-- Goal of the exercise --
For the data below, report how many lines include the word "包括PSW", and write nothing else.

[Records to use]

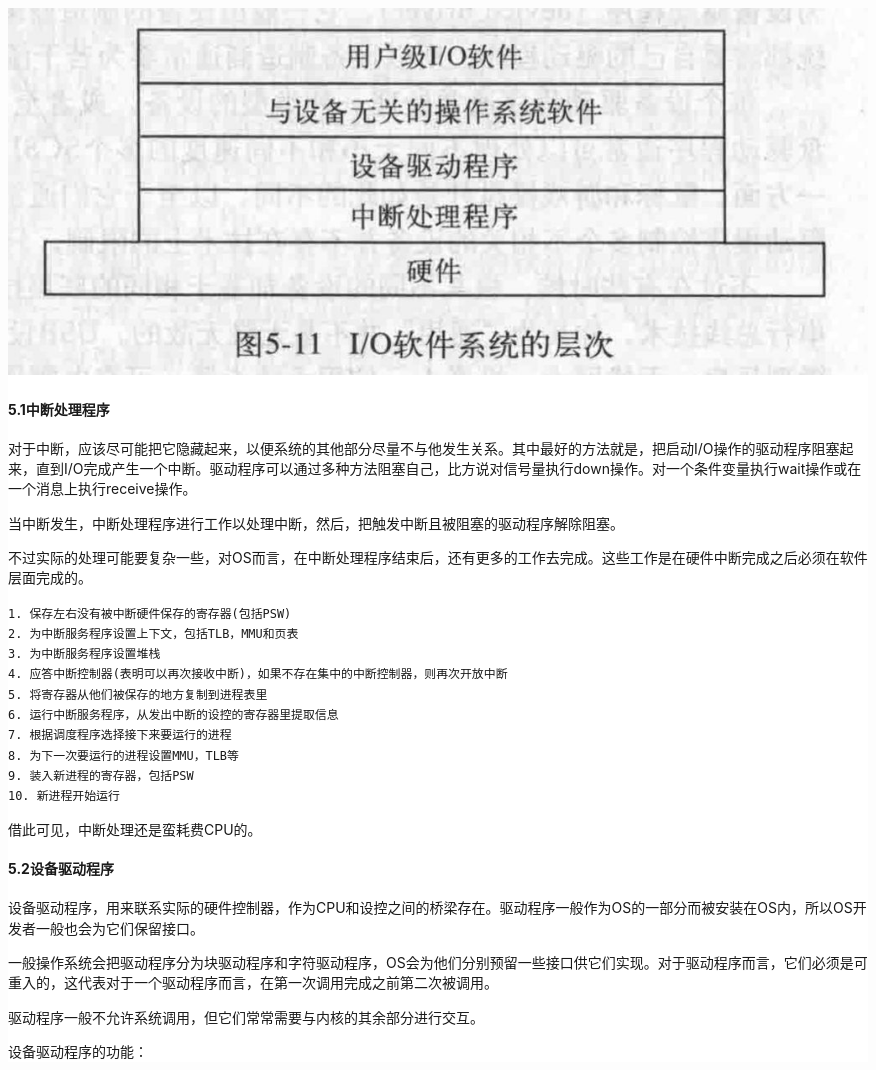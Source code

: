![img](%E7%AC%AC%E4%BA%94%E7%AF%87.%E6%93%8D%E4%BD%9C%E7%B3%BB%E7%BB%9F%E4%B9%8B%E8%BE%93%E5%85%A5%E8%BE%93%E5%87%BAIO.assets/v2-7c0dd43834177ea15d254cbc5d1a8b6d_1440w.jpg)



#### 5.1中断处理程序

对于中断，应该尽可能把它隐藏起来，以便系统的其他部分尽量不与他发生关系。其中最好的方法就是，把启动I/O操作的驱动程序阻塞起来，直到I/O完成产生一个中断。驱动程序可以通过多种方法阻塞自己，比方说对信号量执行down操作。对一个条件变量执行wait操作或在一个消息上执行receive操作。

当中断发生，中断处理程序进行工作以处理中断，然后，把触发中断且被阻塞的驱动程序解除阻塞。

不过实际的处理可能要复杂一些，对OS而言，在中断处理程序结束后，还有更多的工作去完成。这些工作是在硬件中断完成之后必须在软件层面完成的。

```text
1. 保存左右没有被中断硬件保存的寄存器(包括PSW)
2. 为中断服务程序设置上下文，包括TLB，MMU和页表
3. 为中断服务程序设置堆栈
4. 应答中断控制器(表明可以再次接收中断)，如果不存在集中的中断控制器，则再次开放中断
5. 将寄存器从他们被保存的地方复制到进程表里
6. 运行中断服务程序，从发出中断的设控的寄存器里提取信息
7. 根据调度程序选择接下来要运行的进程
8. 为下一次要运行的进程设置MMU，TLB等
9. 装入新进程的寄存器，包括PSW
10. 新进程开始运行
```

借此可见，中断处理还是蛮耗费CPU的。

#### 5.2设备驱动程序

设备驱动程序，用来联系实际的硬件控制器，作为CPU和设控之间的桥梁存在。驱动程序一般作为OS的一部分而被安装在OS内，所以OS开发者一般也会为它们保留接口。

一般操作系统会把驱动程序分为块驱动程序和字符驱动程序，OS会为他们分别预留一些接口供它们实现。对于驱动程序而言，它们必须是可重入的，这代表对于一个驱动程序而言，在第一次调用完成之前第二次被调用。

驱动程序一般不允许系统调用，但它们常常需要与内核的其余部分进行交互。

设备驱动程序的功能：
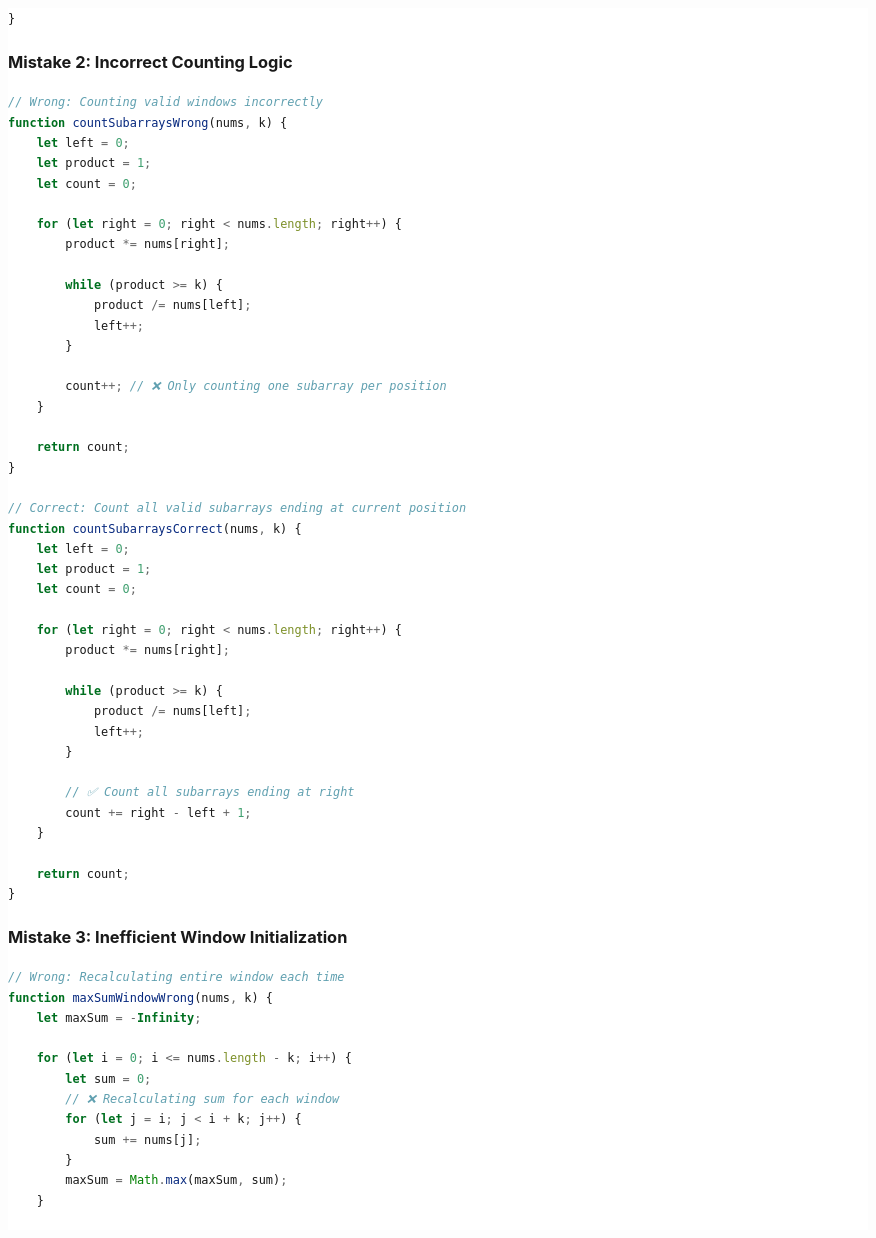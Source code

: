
 ```javascript
}
```

### Mistake 2: Incorrect Counting Logic

```javascript
// Wrong: Counting valid windows incorrectly
function countSubarraysWrong(nums, k) {
    let left = 0;
    let product = 1;
    let count = 0;
    
    for (let right = 0; right < nums.length; right++) {
        product *= nums[right];
        
        while (product >= k) {
            product /= nums[left];
            left++;
        }
        
        count++; // ❌ Only counting one subarray per position
    }
    
    return count;
}

// Correct: Count all valid subarrays ending at current position
function countSubarraysCorrect(nums, k) {
    let left = 0;
    let product = 1;
    let count = 0;
    
    for (let right = 0; right < nums.length; right++) {
        product *= nums[right];
        
        while (product >= k) {
            product /= nums[left];
            left++;
        }
        
        // ✅ Count all subarrays ending at right
        count += right - left + 1;
    }
    
    return count;
}
```

### Mistake 3: Inefficient Window Initialization

```javascript
// Wrong: Recalculating entire window each time
function maxSumWindowWrong(nums, k) {
    let maxSum = -Infinity;
    
    for (let i = 0; i <= nums.length - k; i++) {
        let sum = 0;
        // ❌ Recalculating sum for each window
        for (let j = i; j < i + k; j++) {
            sum += nums[j];
        }
        maxSum = Math.max(maxSum, sum);
    }
    
```
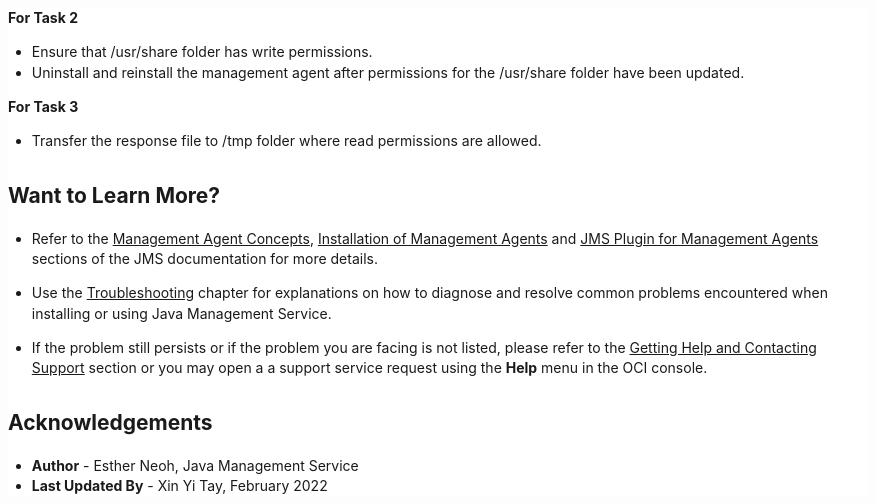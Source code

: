 **For Task 2**

* Ensure that /usr/share folder has write permissions.
* Uninstall and reinstall the management agent after permissions for the /usr/share folder have been updated.

**For Task 3**

* Transfer the response file to /tmp folder where read permissions are allowed.

## Want to Learn More?
* Refer to the [Management Agent Concepts](https://docs.oracle.com/en-us/iaas/management-agents/doc/you-begin.html), [Installation of Management Agents](https://docs.oracle.com/en-us/iaas/management-agents/doc/install-management-agent-chapter.html) and
[JMS Plugin for Management Agents](https://docs.oracle.com/en-us/iaas/jms/doc/installing-management-agent-java-management-service.html) sections of the JMS documentation for more details.

* Use the [Troubleshooting](https://docs.oracle.com/en-us/iaas/jms/doc/troubleshooting.html#GUID-2D613C72-10F3-4905-A306-4F2673FB1CD3) chapter for explanations on how to diagnose and resolve common problems encountered when installing or using Java Management Service.

* If the problem still persists or if the problem you are facing is not listed, please refer to the [Getting Help and Contacting Support](https://docs.oracle.com/en-us/iaas/Content/GSG/Tasks/contactingsupport.htm) section or you may open a a support service request using the **Help** menu in the OCI console.

## Acknowledgements

* **Author** - Esther Neoh, Java Management Service
* **Last Updated By** - Xin Yi Tay, February 2022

[/Records to use]

-- Task answer --
2